Re: [RFC 0/3] Put vdso in ramfs-like filesystem (vdsofs)

From: H. Peter Anvin
Date: Thu Aug 25 2016 - 16:51:10 EST


On August 25, 2016 8:21:07 AM PDT, Dmitry Safonov <dsafonov@xxxxxxxxxxxxx> wrote:
>This patches set is cleanly RFC and is not supposed to be applied.
>Also for RFC time it builds only on x86_64.
>
>So, in a mail thread Oleg told that it would be worth to introduce
>vm_file
>for vdso mappings as currently uprobes can not be placed on vDSO VMAs
>[1].
>In this patches set I introduce in-kernel filesystem for vdso files.
>After patches vDSO VMA now has inode and is just a private file
>mapping:
>7ffcc4b2b000-7ffcc4b2d000 r--p 00000000 00:00 0
> [vvar]
>7ffcc4b2d000-7ffcc4b2f000 r-xp 00000000 00:09 18
> [vdso]
>
>Then I introduce interface in uprobe_events to insert uprobes in vdso.
>FWIW:
> [~]# cd kernel/linux
> [linux]# readelf --syms arch/x86/entry/vdso/vdso64.so
>Symbol table '.dynsym' contains 11 entries:
> Num: Value Size Type Bind Vis Ndx Name
> 0: 0000000000000000 0 NOTYPE LOCAL DEFAULT UND
> 1: 0000000000000470 0 SECTION LOCAL DEFAULT 8
>2: 00000000000008d0 885 FUNC WEAK DEFAULT 12
>clock_gettime@@LINUX_2.6
>3: 0000000000000c50 472 FUNC GLOBAL DEFAULT 12
>__vdso_gettimeofday@@LINUX_2.6
>4: 0000000000000c50 472 FUNC WEAK DEFAULT 12
>gettimeofday@@LINUX_2.6
>5: 0000000000000e30 21 FUNC GLOBAL DEFAULT 12
>__vdso_time@@LINUX_2.6
> 6: 0000000000000e30 21 FUNC WEAK DEFAULT 12 time@@LINUX_2.6
>7: 00000000000008d0 885 FUNC GLOBAL DEFAULT 12
>__vdso_clock_gettime@@LINUX_2.6
> 8: 0000000000000000 0 OBJECT GLOBAL DEFAULT ABS LINUX_2.6
>9: 0000000000000e50 41 FUNC GLOBAL DEFAULT 12
>__vdso_getcpu@@LINUX_2.6
>10: 0000000000000e50 41 FUNC WEAK DEFAULT 12
>getcpu@@LINUX_2.6
> [~]# cd /sys/kernel/debug/tracing/
> [tracing]# echo 'p:clock_gettime :vdso:/64:0x8d0' > uprobe_events
> [tracing]# echo 'p:gettimeofday :vdso:/64:0xc50' >> uprobe_events
> [tracing]# echo 'p:time :vdso:/64:0xe30' >> uprobe_events
> [tracing]# echo 1 > events/uprobes/enable
> [tracing]# su test # it has UID=1001
> [tracing]$ date
> Thu Aug 25 17:19:29 MSK 2016
> [tracing]$ exit
> [tracing]# cat trace
> # tracer: nop
> #
> # entries-in-buffer/entries-written: 175/175 #P:4
> #
> # _-----=> irqs-off
> # / _----=> need-resched
> # | / _---=> hardirq/softirq
> # || / _--=> preempt-depth
> # ||| / delay
> # TASK-PID CPU# |||| TIMESTAMP FUNCTION
> # | | | |||| | |
> bash-11560 [001] d... 316.470236: time: (0x7ffcacebae30)

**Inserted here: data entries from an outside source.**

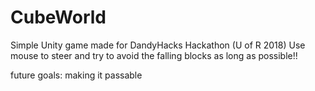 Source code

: # CubeWorld
Simple Unity game made for DandyHacks Hackathon (U of R 2018)
Use mouse to steer and try to avoid the falling blocks as long as possible!!

future goals: making it passable
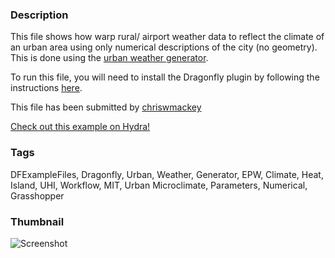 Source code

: ### Description 
This file shows how warp rural/ airport weather data to reflect the climate of an urban area  using only numerical descriptions of the city (no geometry). This is done using the [urban weather generator](https://github.com/ladybug-tools/urbanWeatherGen).
To run this file, you will need to install the Dragonfly plugin by following the instructions [here](https://github.com/chriswmackey/Dragonfly/wiki).

This file has been submitted by [chriswmackey](https://github.com/chriswmackey)

[Check out this example on Hydra!](http://hydrashare.github.io/hydra/viewer?owner=chriswmackey&fork=hydra_2&id=Urban_Weather_From_Parameters)
### Tags 
DFExampleFiles, Dragonfly, Urban, Weather, Generator, EPW, Climate, Heat, Island, UHI, Workflow, MIT, Urban Microclimate, Parameters, Numerical, Grasshopper
### Thumbnail 
![Screenshot](https://raw.githubusercontent.com/chriswmackey/hydra/master/Urban_Weather_From_Parameters/thumbnail.png)
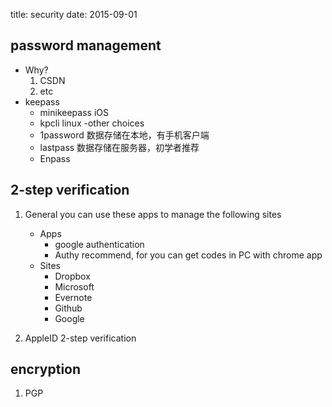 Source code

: title: security
date: 2015-09-01

## password management 
- Why?
	1. CSDN
	2. etc
- keepass
    * minikeepass iOS
    * kpcli linux
 -other choices
   - 1password 数据存储在本地，有手机客户端
   - lastpass 数据存储在服务器，初学者推荐
   - Enpass

## 2-step verification 
1. General
	you can use these apps to manage the following sites
	- Apps
		- google authentication
		- Authy recommend, for you can get codes in PC with chrome app
	-  Sites
	    - Dropbox
	    - Microsoft
	    - Evernote
	    - Github
	    - Google
	  
2. AppleID 2-step verification

## encryption
1. PGP
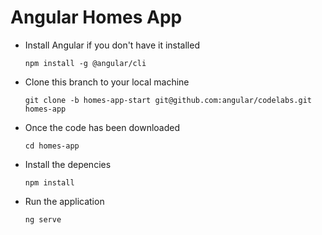 # Angular Homes App
- Install Angular if you don't have it installed

  `npm install -g @angular/cli`

- Clone this branch to your local machine

  `git clone -b homes-app-start git@github.com:angular/codelabs.git homes-app`

- Once the code has been downloaded

  `cd homes-app`

- Install the depencies

  `npm install` 

- Run the application 

  `ng serve` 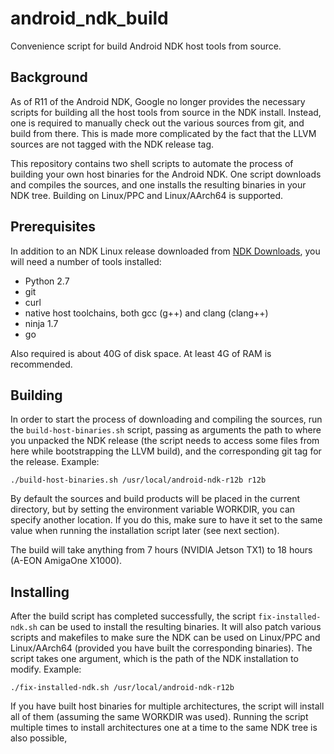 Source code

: android_ndk_build
=================

Convenience script for build Android NDK host tools from source.


Background
----------

As of R11 of the Android NDK, Google no longer provides the necessary
scripts for building all the host tools from source in the NDK install.
Instead, one is required to manually check out the various sources from
git, and build from there.  This is made more complicated by the fact that
the LLVM sources are not tagged with the NDK release tag.

This repository contains two shell scripts to automate the process of
building your own host binaries for the Android NDK.  One script downloads
and compiles the sources, and one installs the resulting binaries in
your NDK tree.  Building on Linux/PPC and Linux/AArch64 is supported.


Prerequisites
-------------

In addition to an NDK Linux release downloaded from [NDK Downloads][],
you will need a number of tools installed:

 * Python 2.7
 * git
 * curl
 * native host toolchains, both gcc (g++) and clang (clang++)
 * ninja 1.7
 * go

Also required is about 40G of disk space.  At least 4G of RAM is recommended.


Building
--------

In order to start the process of downloading and compiling the sources,
run the `build-host-binaries.sh` script, passing as arguments the path
to where you unpacked the NDK release (the script needs to access some
files from here while bootstrapping the LLVM build), and the corresponding
git tag for the release.  Example:

  `./build-host-binaries.sh /usr/local/android-ndk-r12b r12b`

By default the sources and build products will be placed in the current
directory, but by setting the environment variable WORKDIR, you can
specify another location.  If you do this, make sure to have it set to
the same value when running the installation script later (see next
section).

The build will take anything from 7 hours (NVIDIA Jetson TX1) to
18 hours (A-EON AmigaOne X1000).


Installing
----------

After the build script has completed successfully, the script
`fix-installed-ndk.sh` can be used to install the resulting binaries.
It will also patch various scripts and makefiles to make sure the
NDK can be used on Linux/PPC and Linux/AArch64 (provided you have
built the corresponding binaries).  The script takes one argument,
which is the path of the NDK installation to modify.  Example:

  `./fix-installed-ndk.sh /usr/local/android-ndk-r12b`

If you have built host binaries for multiple architectures, the
script will install all of them (assuming the same WORKDIR was used).
Running the script multiple times to install architectures one at a
time to the same NDK tree is also possible,


[NDK Downloads]: http://developer.android.com/ndk/downloads/index.html

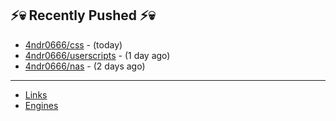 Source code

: ## ⚡💀 Recently Pushed ⚡💀


- [4ndr0666/css](https://github.com/4ndr0666/css) - (today)
- [4ndr0666/userscripts](https://github.com/4ndr0666/userscripts) - (1 day ago)
- [4ndr0666/nas](https://github.com/4ndr0666/nas) - (2 days ago)

---
- [Links](https://github.com/4ndr0666/Links/blob/main/README.md)        
- [Engines](https://github.com/hoothin/SearchJumper/discussions/73)    

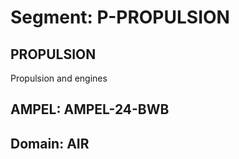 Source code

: # Segment: P-PROPULSION

## PROPULSION
Propulsion and engines

## AMPEL: AMPEL-24-BWB
## Domain: AIR
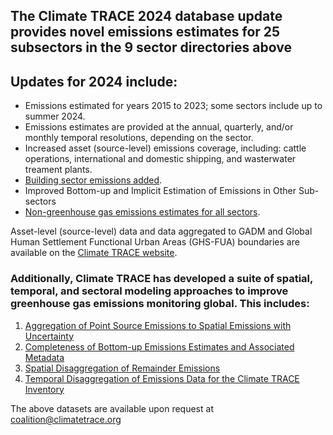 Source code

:## The Climate TRACE 2024 database update provides novel emissions estimates for 25 subsectors in the 9 sector directories above
## Updates for 2024 include:
  - Emissions estimated for years 2015 to 2023; some sectors include up to summer 2024.
  - Emissions estimates are provided at the annual, quarterly, and/or monthly temporal resolutions, depending on the sector.
  - Increased asset (source-level) emissions coverage, including: cattle operations, international and domestic shipping, and wasterwater treament plants.
  - [Building sector emissions added](https://github.com/climatetracecoalition/methodology-documents/blob/main/2024/Buildings/Building%20Sector%20Methodology%20draft2024.docx.pdf).
  - Improved Bottom-up and Implicit Estimation of Emissions in Other Sub-sectors
  - [Non-greenhouse gas emissions estimates for all sectors](https://github.com/climatetracecoalition/methodology-documents/blob/main/2024/Non%20Greenhouse%20Gases/Non-Greenhouse%20Gas%20Emissions%20Estimates%20Across%20Sectors.docx.pdf). 

Asset-level (source-level) data and data aggregated to GADM and Global Human Settlement Functional Urban Areas (GHS-FUA) boundaries are available on the [Climate TRACE website](https://climatetrace.org/).
### Additionally, Climate TRACE has developed a suite of spatial, temporal, and sectoral modeling approaches to improve greenhouse gas emissions monitoring global. This includes:
  1) [Aggregation of Point Source Emissions to Spatial Emissions with Uncertainty](https://github.com/climatetracecoalition/methodology-documents/blob/main/2024/Post%20Processing%20for%20Global%20Emissions%20and%20Metadata%20Completeness/Aggregation%20of%20Point%20Source%20Emissions%20to%20Spatial%20Emissions%20with%20Uncertainty.docx.pdf) 
  2) [Completeness of Bottom-up Emissions Estimates and Associated Metadata](https://github.com/climatetracecoalition/methodology-documents/blob/main/2024/Post%20Processing%20for%20Global%20Emissions%20and%20Metadata%20Completeness/Completeness%20of%20Bottom-up%20Emissions%20Estimates%20and%20Associated%20Metadata.docx.pdf) 
  3) [Spatial Disaggregation of Remainder Emissions](https://github.com/climatetracecoalition/methodology-documents/blob/main/2024/Post%20Processing%20for%20Global%20Emissions%20and%20Metadata%20Completeness/Spatial%20Disaggregation%20of%20Remainder%20Emissions.docx.pdf)
  3) [Temporal Disaggregation of Emissions Data for the Climate TRACE Inventory](https://github.com/climatetracecoalition/methodology-documents/blob/main/2024/Post%20Processing%20for%20Global%20Emissions%20and%20Metadata%20Completeness/Temporal%20Disaggregation%20of%20Emissions%20Data%20for%20the%20Climate%20TRACE%20Inventory.docx.pdf)

 The above datasets are available upon request at coalition@climatetrace.org
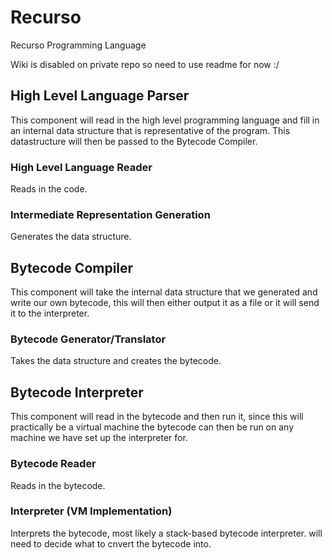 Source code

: # Recurso
Recurso Programming Language

Wiki is disabled on private repo so need to use readme for now :/

## High Level Language Parser

This component will read in the high level programming language and fill in an internal data structure that is representative of the program. This datastructure will then be passed to the Bytecode Compiler.

### High Level Language Reader

Reads in the code.

### Intermediate Representation Generation

Generates the data structure.

## Bytecode Compiler

This component will take the internal data structure that we generated and write our own bytecode, this will then either output it as a file or it will send it to the interpreter.

### Bytecode Generator/Translator

Takes the data structure and creates the bytecode.

## Bytecode Interpreter

This component will read in the bytecode and then run it, since this will practically be a virtual machine the bytecode can then be run on any machine we have set up the interpreter for.

### Bytecode Reader

Reads in the bytecode.

### Interpreter (VM Implementation)

Interprets the bytecode, most likely a stack-based bytecode interpreter. will need to decide what to cnvert the bytecode into.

> bash-11560 [001] d... 316.471436: gettimeofday: (0x7ffcacebac50)
> bash-11560 [001] d... 316.477550: time: (0x7ffcacebae30)
> bash-11560 [001] d... 316.477655: time: (0x7ffcacebae30)

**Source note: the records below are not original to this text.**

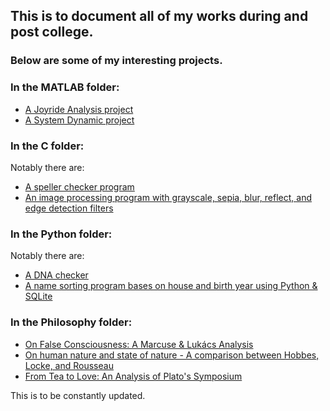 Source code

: ## This is to document all of my works during and post college.

### Below are some of my interesting projects.

### In the MATLAB folder:
- [A Joyride Analysis project](https://github.com/NguyenLeVo/Projects/blob/master/MATLAB/Kinematics%20Project/Final_Project.m)
- [A System Dynamic project](https://github.com/NguyenLeVo/Projects/blob/master/MATLAB/System%20Project/System%20Project.docx)

### In the C folder: 
Notably there are:
- [A speller checker program](https://github.com/NguyenLeVo/Projects/blob/master/C/2020-04-11%20Speller.c)
- [An image processing program with grayscale, sepia, blur, reflect, and edge detection filters](https://github.com/NguyenLeVo/Projects/blob/master/C/2020-03-30%202%20Image%20Processing%20-%20Filter.c)

### In the Python folder:
Notably there are:
- [A DNA checker](https://github.com/NguyenLeVo/Projects/blob/master/Python/2020-04-16%20DNA%20Reader.py) 
- [A name sorting program bases on house and birth year using Python & SQLite](https://github.com/NguyenLeVo/Projects/tree/master/Python/House_Roster)

### In the Philosophy folder:
- [On False Consciousness: A Marcuse & Lukács Analysis](https://github.com/NguyenLeVo/Projects/blob/master/Philosophy/On%20False%20Consciousness%20-%20A%20Marcuse%20%26%20Luk%C3%A1cs%20Analysis.pdf)
- [On human nature and state of nature - A comparison between Hobbes, Locke, and Rousseau](https://github.com/NguyenLeVo/Projects/blob/master/Philosophy/On%20human%20nature%20and%20state%20of%20nature%20-%20A%20comparison%20between%20Hobbes%2C%20Locke%2C%20and%20Rousseau.pdf)
- [From Tea to Love: An Analysis of Plato's Symposium](https://github.com/NguyenLeVo/Projects/blob/master/Philosophy/From%20Tea%20to%20Love%20-%20%20An%20Analysis%20of%20Plato's%20Symposium.pdf)

This is to be constantly updated.
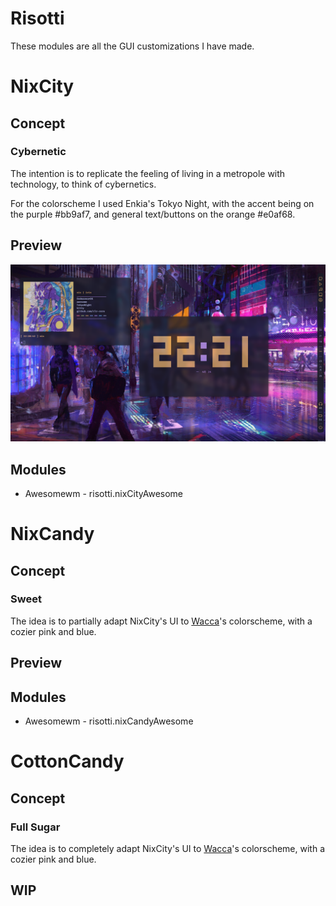 # Risotti
These modules are all the GUI customizations I have made.
# NixCity
## Concept
### Cybernetic
The intention is to replicate the feeling of living in a metropole with technology, to think of cybernetics.

For the colorscheme I used Enkia's Tokyo Night, with the accent being on the purple #bb9af7, and general text/buttons on the orange #e0af68.
## Preview
![Alt text](NixCity-Awesome/showcase/NixCityAwesomeFront.png?raw=true "Title")
## Modules
- Awesomewm - risotti.nixCityAwesome

# NixCandy
## Concept
### Sweet
The idea is to partially adapt NixCity's UI to [Wacca](https://www.pixiv.net/en/users/46612726)'s colorscheme, with a cozier pink and blue.
## Preview

## Modules
- Awesomewm - risotti.nixCandyAwesome

# CottonCandy
## Concept
### Full Sugar
The idea is to completely adapt NixCity's UI to [Wacca](https://www.pixiv.net/en/users/46612726)'s colorscheme, with a cozier pink and blue.
## WIP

> mktemp-11568 [001] d... 316.479589: gettimeofday: (0x7ffc603f0c50)
> date-11571 [001] d... 316.481890: clock_gettime: (0x7ffec9db58d0)
>[...]
>
>If this approach will be decided as fine, I will prepare a better
>version,
>fixing the following things:
>o put vdsofs in generic fs/* dir
>o support other archs and vdso blobs
>o remove BUG_ON()'s and UID==1001 check
>o remove extern's and use headers only
>o refactor code in create_trace_uprobe()

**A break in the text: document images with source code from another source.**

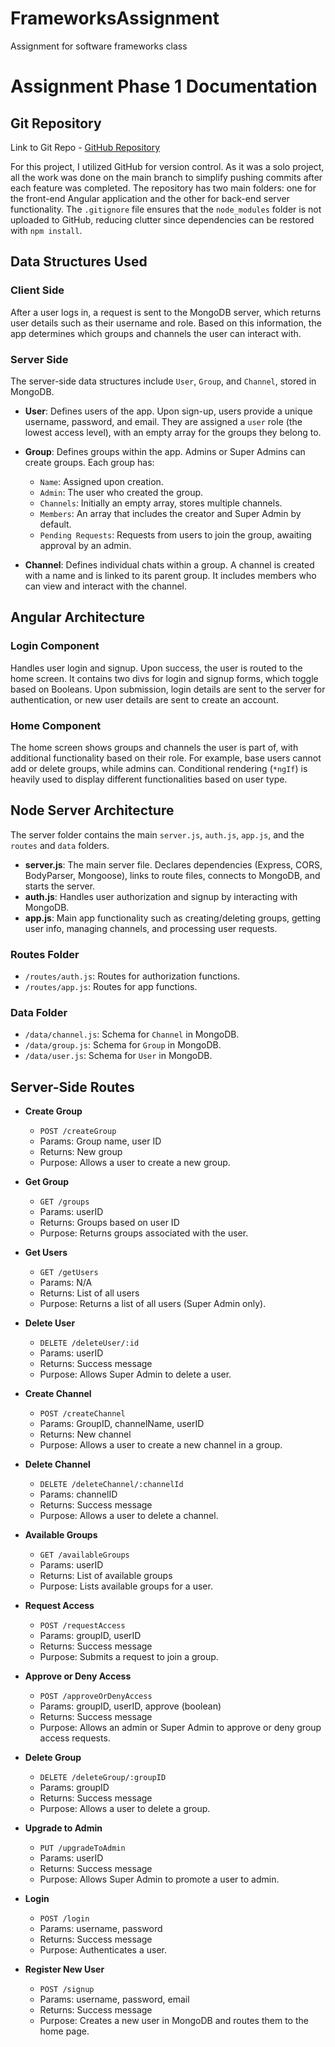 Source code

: # FrameworksAssignment

Assignment for software frameworks class

# Assignment Phase 1 Documentation

## Git Repository

Link to Git Repo - [GitHub Repository](https://github.com/marty-lark1993/FrameworksAssignment.git)

For this project, I utilized GitHub for version control. As it was a solo project, all the work was done on the main branch to simplify pushing commits after each feature was completed. The repository has two main folders: one for the front-end Angular application and the other for back-end server functionality. The `.gitignore` file ensures that the `node_modules` folder is not uploaded to GitHub, reducing clutter since dependencies can be restored with `npm install`.

## Data Structures Used

### Client Side

After a user logs in, a request is sent to the MongoDB server, which returns user details such as their username and role. Based on this information, the app determines which groups and channels the user can interact with.

### Server Side

The server-side data structures include `User`, `Group`, and `Channel`, stored in MongoDB.

- **User**: Defines users of the app. Upon sign-up, users provide a unique username, password, and email. They are assigned a `user` role (the lowest access level), with an empty array for the groups they belong to.
- **Group**: Defines groups within the app. Admins or Super Admins can create groups. Each group has:

  - `Name`: Assigned upon creation.
  - `Admin`: The user who created the group.
  - `Channels`: Initially an empty array, stores multiple channels.
  - `Members`: An array that includes the creator and Super Admin by default.
  - `Pending Requests`: Requests from users to join the group, awaiting approval by an admin.

- **Channel**: Defines individual chats within a group. A channel is created with a name and is linked to its parent group. It includes members who can view and interact with the channel.

## Angular Architecture

### Login Component

Handles user login and signup. Upon success, the user is routed to the home screen. It contains two divs for login and signup forms, which toggle based on Booleans. Upon submission, login details are sent to the server for authentication, or new user details are sent to create an account.

### Home Component

The home screen shows groups and channels the user is part of, with additional functionality based on their role. For example, base users cannot add or delete groups, while admins can. Conditional rendering (`*ngIf`) is heavily used to display different functionalities based on user type.

## Node Server Architecture

The server folder contains the main `server.js`, `auth.js`, `app.js`, and the `routes` and `data` folders.

- **server.js**: The main server file. Declares dependencies (Express, CORS, BodyParser, Mongoose), links to route files, connects to MongoDB, and starts the server.
- **auth.js**: Handles user authorization and signup by interacting with MongoDB.
- **app.js**: Main app functionality such as creating/deleting groups, getting user info, managing channels, and processing user requests.

### Routes Folder

- `/routes/auth.js`: Routes for authorization functions.
- `/routes/app.js`: Routes for app functions.

### Data Folder

- `/data/channel.js`: Schema for `Channel` in MongoDB.
- `/data/group.js`: Schema for `Group` in MongoDB.
- `/data/user.js`: Schema for `User` in MongoDB.

## Server-Side Routes

- **Create Group**

  - `POST /createGroup`
  - Params: Group name, user ID
  - Returns: New group
  - Purpose: Allows a user to create a new group.

- **Get Group**

  - `GET /groups`
  - Params: userID
  - Returns: Groups based on user ID
  - Purpose: Returns groups associated with the user.

- **Get Users**

  - `GET /getUsers`
  - Params: N/A
  - Returns: List of all users
  - Purpose: Returns a list of all users (Super Admin only).

- **Delete User**

  - `DELETE /deleteUser/:id`
  - Params: userID
  - Returns: Success message
  - Purpose: Allows Super Admin to delete a user.

- **Create Channel**

  - `POST /createChannel`
  - Params: GroupID, channelName, userID
  - Returns: New channel
  - Purpose: Allows a user to create a new channel in a group.

- **Delete Channel**

  - `DELETE /deleteChannel/:channelId`
  - Params: channelID
  - Returns: Success message
  - Purpose: Allows a user to delete a channel.

- **Available Groups**

  - `GET /availableGroups`
  - Params: userID
  - Returns: List of available groups
  - Purpose: Lists available groups for a user.

- **Request Access**

  - `POST /requestAccess`
  - Params: groupID, userID
  - Returns: Success message
  - Purpose: Submits a request to join a group.

- **Approve or Deny Access**

  - `POST /approveOrDenyAccess`
  - Params: groupID, userID, approve (boolean)
  - Returns: Success message
  - Purpose: Allows an admin or Super Admin to approve or deny group access requests.

- **Delete Group**

  - `DELETE /deleteGroup/:groupID`
  - Params: groupID
  - Returns: Success message
  - Purpose: Allows a user to delete a group.

- **Upgrade to Admin**

  - `PUT /upgradeToAdmin`
  - Params: userID
  - Returns: Success message
  - Purpose: Allows Super Admin to promote a user to admin.

- **Login**

  - `POST /login`
  - Params: username, password
  - Returns: Success message
  - Purpose: Authenticates a user.

- **Register New User**
  - `POST /signup`
  - Params: username, password, email
  - Returns: Success message
  - Purpose: Creates a new user in MongoDB and routes them to the home page.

>o add some state to (struct trace_uprobe), so i.e., `cat uprobe_events`
>will
> print those uprobes as vdso-based
>o document this interface in Documentation/trace/uprobetracer.txt
>o prepare nice patches set?
>
>So, opinions? Is it worth to add something like this?
>
>[1]: https://lkml.org/lkml/2016/7/12/346
>
>Dmitry Safonov (3):
> x86/vdso: create vdso file, use it for mapping
> uprobe: drop isdigit() check in create_trace_uprobe
> uprobe: add vdso support
>
>Cc: Oleg Nesterov <oleg@xxxxxxxxxx>
>Cc: Al Viro <viro@xxxxxxxxxxxxxxxxxx>
>Cc: Steven Rostedt <rostedt@xxxxxxxxxxx>
>Cc: Andy Lutomirski <luto@xxxxxxxxxxxxxx>
>Cc: Thomas Gleixner <tglx@xxxxxxxxxxxxx>
>Cc: Ingo Molnar <mingo@xxxxxxxxxx>
>Cc: "H. Peter Anvin" <hpa@xxxxxxxxx>
>Cc: x86@xxxxxxxxxx
>Cc: Dmitry Safonov <0x7f454c46@xxxxxxxxx>
>
>arch/x86/entry/vdso/vma.c | 148
>++++++++++++++++++++++++++++++++++++++++++--
> kernel/trace/trace_uprobe.c | 50 +++++++++++----
> 2 files changed, 180 insertions(+), 18 deletions(-)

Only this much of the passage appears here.